Each of the three methods for the assessment of physical activity reviewed above has a number of positive and negative aspects. Positive aspects of questionnaires like the Baecke questionnaire are the short time needed for a subject to fill out the 21 questions, the simple scoring system for the calculation of an activity index, and the coverage of the normal daily life activity pattern of the subject. A disadvantage of questionnaires is the fact that subjects can easily overestimate or underestimate the time spent in activities, and most questionnaires are not applicable for all subject categories from children, people with and without jobs, to the elderly.

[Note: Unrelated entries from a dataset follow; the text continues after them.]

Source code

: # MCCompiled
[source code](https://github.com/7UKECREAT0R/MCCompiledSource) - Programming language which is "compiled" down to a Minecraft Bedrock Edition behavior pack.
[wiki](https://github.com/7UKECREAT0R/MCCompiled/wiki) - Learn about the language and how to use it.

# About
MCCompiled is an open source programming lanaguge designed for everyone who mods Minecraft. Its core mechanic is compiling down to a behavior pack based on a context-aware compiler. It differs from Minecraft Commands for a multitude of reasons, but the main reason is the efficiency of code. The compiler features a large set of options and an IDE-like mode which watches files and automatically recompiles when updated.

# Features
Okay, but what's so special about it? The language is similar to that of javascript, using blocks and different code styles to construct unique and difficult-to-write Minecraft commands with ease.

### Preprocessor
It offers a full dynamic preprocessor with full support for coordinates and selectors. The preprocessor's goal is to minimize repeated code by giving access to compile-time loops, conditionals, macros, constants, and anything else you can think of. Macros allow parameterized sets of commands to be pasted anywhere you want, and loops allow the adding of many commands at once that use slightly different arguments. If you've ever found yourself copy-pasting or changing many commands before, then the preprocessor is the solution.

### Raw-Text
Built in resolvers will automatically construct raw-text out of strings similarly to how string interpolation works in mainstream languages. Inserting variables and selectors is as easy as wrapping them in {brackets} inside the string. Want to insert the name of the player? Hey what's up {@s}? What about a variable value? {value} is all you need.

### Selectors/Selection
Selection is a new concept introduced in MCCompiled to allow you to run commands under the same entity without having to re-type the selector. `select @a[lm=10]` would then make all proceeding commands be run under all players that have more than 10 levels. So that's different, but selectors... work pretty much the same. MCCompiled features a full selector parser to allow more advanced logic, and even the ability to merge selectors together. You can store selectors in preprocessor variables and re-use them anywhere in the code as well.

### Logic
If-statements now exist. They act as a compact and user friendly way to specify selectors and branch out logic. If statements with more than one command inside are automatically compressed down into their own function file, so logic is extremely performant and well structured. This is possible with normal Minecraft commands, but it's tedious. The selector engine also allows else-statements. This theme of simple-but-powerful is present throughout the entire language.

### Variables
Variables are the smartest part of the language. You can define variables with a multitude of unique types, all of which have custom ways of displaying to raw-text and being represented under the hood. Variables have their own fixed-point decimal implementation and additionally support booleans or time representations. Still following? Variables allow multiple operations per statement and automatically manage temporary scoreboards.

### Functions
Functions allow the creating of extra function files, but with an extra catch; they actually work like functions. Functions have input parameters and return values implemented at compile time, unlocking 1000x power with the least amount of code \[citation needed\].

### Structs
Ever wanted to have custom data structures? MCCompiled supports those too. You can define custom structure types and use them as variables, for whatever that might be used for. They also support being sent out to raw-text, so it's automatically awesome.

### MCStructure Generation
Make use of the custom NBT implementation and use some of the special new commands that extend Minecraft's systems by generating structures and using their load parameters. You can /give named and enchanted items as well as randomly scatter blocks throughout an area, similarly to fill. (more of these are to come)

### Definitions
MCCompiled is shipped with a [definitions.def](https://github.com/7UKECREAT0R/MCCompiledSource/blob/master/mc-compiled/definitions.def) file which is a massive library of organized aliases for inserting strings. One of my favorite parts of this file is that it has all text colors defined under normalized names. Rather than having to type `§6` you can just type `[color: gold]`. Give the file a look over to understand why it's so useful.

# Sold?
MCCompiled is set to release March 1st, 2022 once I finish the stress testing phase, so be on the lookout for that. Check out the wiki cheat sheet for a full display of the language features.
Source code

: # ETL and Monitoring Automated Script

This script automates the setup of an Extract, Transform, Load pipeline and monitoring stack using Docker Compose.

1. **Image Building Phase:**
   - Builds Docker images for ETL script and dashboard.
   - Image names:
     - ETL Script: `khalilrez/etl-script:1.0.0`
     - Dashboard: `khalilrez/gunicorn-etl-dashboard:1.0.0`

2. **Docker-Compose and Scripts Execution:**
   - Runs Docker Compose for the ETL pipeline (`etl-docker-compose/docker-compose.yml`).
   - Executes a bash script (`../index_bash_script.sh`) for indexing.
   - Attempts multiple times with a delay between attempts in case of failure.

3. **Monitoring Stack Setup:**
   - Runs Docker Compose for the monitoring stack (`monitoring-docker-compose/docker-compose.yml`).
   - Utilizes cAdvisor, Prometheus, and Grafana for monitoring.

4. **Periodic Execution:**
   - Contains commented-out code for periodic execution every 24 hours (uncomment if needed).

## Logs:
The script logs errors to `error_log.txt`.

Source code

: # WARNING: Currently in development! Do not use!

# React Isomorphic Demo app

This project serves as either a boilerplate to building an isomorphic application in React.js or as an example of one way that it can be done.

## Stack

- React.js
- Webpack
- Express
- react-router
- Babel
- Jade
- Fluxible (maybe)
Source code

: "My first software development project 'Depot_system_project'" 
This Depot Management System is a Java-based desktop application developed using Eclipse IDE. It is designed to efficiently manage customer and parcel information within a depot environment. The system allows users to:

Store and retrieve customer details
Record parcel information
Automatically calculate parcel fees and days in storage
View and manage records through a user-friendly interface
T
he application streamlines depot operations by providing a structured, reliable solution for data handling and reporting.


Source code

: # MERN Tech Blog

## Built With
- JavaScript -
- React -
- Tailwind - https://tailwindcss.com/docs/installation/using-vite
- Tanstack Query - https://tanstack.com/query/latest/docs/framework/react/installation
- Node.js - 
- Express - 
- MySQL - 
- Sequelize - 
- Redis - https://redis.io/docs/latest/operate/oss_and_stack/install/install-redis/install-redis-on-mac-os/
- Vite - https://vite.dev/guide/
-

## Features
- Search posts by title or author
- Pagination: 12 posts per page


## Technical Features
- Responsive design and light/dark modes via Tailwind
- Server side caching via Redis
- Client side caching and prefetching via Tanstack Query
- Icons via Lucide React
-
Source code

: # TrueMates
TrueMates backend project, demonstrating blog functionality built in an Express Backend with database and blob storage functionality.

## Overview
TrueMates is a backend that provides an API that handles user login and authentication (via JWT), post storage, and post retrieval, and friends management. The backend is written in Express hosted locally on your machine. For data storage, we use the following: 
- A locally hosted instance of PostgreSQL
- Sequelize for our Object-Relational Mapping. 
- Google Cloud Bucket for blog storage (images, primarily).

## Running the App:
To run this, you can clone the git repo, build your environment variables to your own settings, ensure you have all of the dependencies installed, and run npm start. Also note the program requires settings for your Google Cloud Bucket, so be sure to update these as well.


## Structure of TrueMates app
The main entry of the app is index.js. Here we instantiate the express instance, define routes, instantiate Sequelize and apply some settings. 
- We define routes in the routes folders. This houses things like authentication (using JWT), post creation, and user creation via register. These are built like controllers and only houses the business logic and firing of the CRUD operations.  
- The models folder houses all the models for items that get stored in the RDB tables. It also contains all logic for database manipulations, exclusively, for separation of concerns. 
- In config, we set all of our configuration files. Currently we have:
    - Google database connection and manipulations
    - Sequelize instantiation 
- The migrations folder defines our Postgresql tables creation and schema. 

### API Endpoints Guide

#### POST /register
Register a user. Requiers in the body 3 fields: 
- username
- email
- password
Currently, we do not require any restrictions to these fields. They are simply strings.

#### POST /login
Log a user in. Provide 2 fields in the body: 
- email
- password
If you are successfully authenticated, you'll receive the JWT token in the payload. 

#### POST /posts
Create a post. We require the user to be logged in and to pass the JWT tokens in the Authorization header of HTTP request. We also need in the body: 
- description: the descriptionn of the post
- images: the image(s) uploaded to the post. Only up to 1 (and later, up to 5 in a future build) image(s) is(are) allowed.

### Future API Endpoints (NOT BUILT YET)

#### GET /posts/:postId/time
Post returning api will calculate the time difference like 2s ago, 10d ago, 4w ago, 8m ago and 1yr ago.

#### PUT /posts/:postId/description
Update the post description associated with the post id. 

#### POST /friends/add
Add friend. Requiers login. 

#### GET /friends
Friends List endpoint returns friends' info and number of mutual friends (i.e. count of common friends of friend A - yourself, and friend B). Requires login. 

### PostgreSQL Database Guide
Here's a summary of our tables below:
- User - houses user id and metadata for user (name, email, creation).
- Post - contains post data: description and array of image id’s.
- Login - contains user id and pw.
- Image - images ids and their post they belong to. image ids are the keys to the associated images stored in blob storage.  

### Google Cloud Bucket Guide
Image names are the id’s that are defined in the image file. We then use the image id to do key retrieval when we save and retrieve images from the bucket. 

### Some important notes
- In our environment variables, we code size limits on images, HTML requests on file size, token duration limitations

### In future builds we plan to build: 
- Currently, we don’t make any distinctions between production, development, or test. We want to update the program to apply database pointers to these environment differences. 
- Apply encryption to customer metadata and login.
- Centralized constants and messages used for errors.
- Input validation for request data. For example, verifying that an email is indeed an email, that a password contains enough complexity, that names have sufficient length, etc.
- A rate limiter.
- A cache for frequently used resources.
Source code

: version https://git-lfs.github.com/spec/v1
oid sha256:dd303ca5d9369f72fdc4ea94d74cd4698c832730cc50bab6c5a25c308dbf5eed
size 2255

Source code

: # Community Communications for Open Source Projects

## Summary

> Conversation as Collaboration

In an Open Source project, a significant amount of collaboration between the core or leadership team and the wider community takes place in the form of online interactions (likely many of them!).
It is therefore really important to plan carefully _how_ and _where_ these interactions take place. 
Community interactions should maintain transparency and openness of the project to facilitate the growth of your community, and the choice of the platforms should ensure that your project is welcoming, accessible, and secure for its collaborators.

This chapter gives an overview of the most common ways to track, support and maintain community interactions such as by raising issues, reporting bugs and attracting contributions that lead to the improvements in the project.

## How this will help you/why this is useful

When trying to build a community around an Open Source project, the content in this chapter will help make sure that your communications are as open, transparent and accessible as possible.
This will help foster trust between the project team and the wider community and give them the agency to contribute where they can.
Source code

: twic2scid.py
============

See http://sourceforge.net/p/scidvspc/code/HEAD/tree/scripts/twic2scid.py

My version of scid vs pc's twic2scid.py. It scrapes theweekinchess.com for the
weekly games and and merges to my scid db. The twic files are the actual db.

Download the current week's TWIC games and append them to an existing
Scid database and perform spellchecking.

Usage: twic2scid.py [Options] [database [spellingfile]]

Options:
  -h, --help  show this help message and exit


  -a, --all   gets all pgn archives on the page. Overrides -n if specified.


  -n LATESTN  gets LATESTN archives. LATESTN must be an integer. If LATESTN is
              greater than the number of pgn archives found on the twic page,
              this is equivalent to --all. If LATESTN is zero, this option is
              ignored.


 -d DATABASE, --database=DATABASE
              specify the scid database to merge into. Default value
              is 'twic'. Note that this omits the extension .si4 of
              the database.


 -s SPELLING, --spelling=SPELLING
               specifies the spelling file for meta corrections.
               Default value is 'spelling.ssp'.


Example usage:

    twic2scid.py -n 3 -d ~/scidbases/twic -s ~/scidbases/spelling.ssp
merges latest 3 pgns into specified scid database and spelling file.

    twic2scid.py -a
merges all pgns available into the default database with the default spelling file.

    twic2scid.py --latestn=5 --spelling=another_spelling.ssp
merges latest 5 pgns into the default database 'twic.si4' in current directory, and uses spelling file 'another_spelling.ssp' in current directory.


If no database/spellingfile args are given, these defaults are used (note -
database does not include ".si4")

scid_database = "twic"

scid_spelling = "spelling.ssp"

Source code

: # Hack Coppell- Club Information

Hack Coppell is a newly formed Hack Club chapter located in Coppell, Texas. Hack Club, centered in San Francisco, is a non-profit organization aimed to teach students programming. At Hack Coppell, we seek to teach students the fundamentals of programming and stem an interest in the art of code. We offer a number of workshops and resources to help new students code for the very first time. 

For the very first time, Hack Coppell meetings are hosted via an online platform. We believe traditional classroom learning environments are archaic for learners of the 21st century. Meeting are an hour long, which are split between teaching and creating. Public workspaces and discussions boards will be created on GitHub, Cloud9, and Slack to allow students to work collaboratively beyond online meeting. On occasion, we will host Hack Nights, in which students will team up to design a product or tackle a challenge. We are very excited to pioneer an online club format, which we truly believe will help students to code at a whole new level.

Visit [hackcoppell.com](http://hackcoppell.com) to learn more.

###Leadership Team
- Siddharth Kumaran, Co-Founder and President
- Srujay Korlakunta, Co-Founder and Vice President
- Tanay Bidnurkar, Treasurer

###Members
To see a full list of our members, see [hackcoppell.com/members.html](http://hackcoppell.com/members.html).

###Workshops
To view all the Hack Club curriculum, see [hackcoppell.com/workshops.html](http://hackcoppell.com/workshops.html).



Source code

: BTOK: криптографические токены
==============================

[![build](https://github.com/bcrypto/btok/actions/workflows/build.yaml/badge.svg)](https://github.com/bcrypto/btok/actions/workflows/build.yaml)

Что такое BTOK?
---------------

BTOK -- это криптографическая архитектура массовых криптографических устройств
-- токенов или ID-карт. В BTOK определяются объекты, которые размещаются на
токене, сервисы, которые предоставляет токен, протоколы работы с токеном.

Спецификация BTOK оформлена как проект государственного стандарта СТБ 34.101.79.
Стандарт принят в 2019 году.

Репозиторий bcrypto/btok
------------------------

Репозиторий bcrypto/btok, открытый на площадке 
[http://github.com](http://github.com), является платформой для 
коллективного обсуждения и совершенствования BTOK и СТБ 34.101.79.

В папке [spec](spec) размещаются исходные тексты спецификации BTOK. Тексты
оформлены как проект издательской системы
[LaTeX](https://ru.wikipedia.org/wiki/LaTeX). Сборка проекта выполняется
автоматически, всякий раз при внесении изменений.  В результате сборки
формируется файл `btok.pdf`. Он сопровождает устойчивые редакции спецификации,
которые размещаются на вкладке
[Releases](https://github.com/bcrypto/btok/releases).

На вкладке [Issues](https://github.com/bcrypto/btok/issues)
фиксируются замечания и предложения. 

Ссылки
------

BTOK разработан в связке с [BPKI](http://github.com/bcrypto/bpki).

Heart rate monitoring is an objective method. However, heart rate is affected by more factors than physical activity, data conversion needs individual measurements of heart rate in combination with oxygen consumption, and heart rate monitors are not tolerated by subjects for time intervals representative of daily life like 1 wk or more. Heart rate monitoring remains a proxy measure for physical activity (12). Motion sensors give objective information but the optimal instrument is not yet on the market. The triaxial accelerometer used in the studies of Bouten at al. (4) and of Westerterp and Bouten (34) was a self-made instrument, not yet commercially available. The commercial available triaxial accelerometer named Tritrac (Reining International, Ltd., Madison, WI) has not yet been validated with doubly labeled water. Additionally, the size of the validated triaxial accelerometer and of the Tritrac, respectively, 170 g, 238 cm3 and 275 g, 270 cm3, limits wearing comfort. We now use a miniaturized version of the validated triaxial accelerometer measuring 30 g, 11 cm3 (33).
A research issue for physical activity level and energy expenditure of activity in relation to obesity is the definition of risk groups. Successful intervention should start before obesity is manifest. Doubly labeled water studies show an increase of activity associated energy expenditure with body mass index, and the average PAL of lean and obese subjects is quite similar (20,32). The majority of obese subjects is moderately active and an increase in the activity level of obese subjects is limited by the ability to perform exercise of higher intensity.
Exercise training potentially increases energy expenditure and decreases body fat, a beneficial aspect for somebody with too much body fat. However, women tend to compensate for an exercise-induced increase in expenditure with an increased intake, resulting in a smaller effect on body mass and fat mass compared with men. Cross-sectional data confirm the evidence mentioned; a higher activity energy expenditure is related to a lower percent body fat in men, whereas no such relationship is apparent in women (35).
The combination of energy restriction with exercise training does not result in additional fat loss. Doubly labeled water studies have shown that training induced energy expenditure during dieting is compensated by a reduction of physical activity outside the training interval (32). However, there are indications that exercise training helps subjects to comply with energy restricted diet. Successful maintenance of body mass and body composition, after weight reduction, will be facilitated at a higher level of energy turnover (31).
Finally, there is an indication that the effect of overfeeding, i.e., a positive energy balance, on weight gain is a function of habitual physical activity. Levine at al. (11) recently showed, by measuring changes in ADMR with doubly labeled water after overfeeding, that resistance to fat gain in nonobese men and women was a function of what they called nonexercise activity thermogenesis (NEAT). An objective activity monitor like an triaxial accelerometer would allow more insight in the components of NEAT as an important potential determinant of obesity.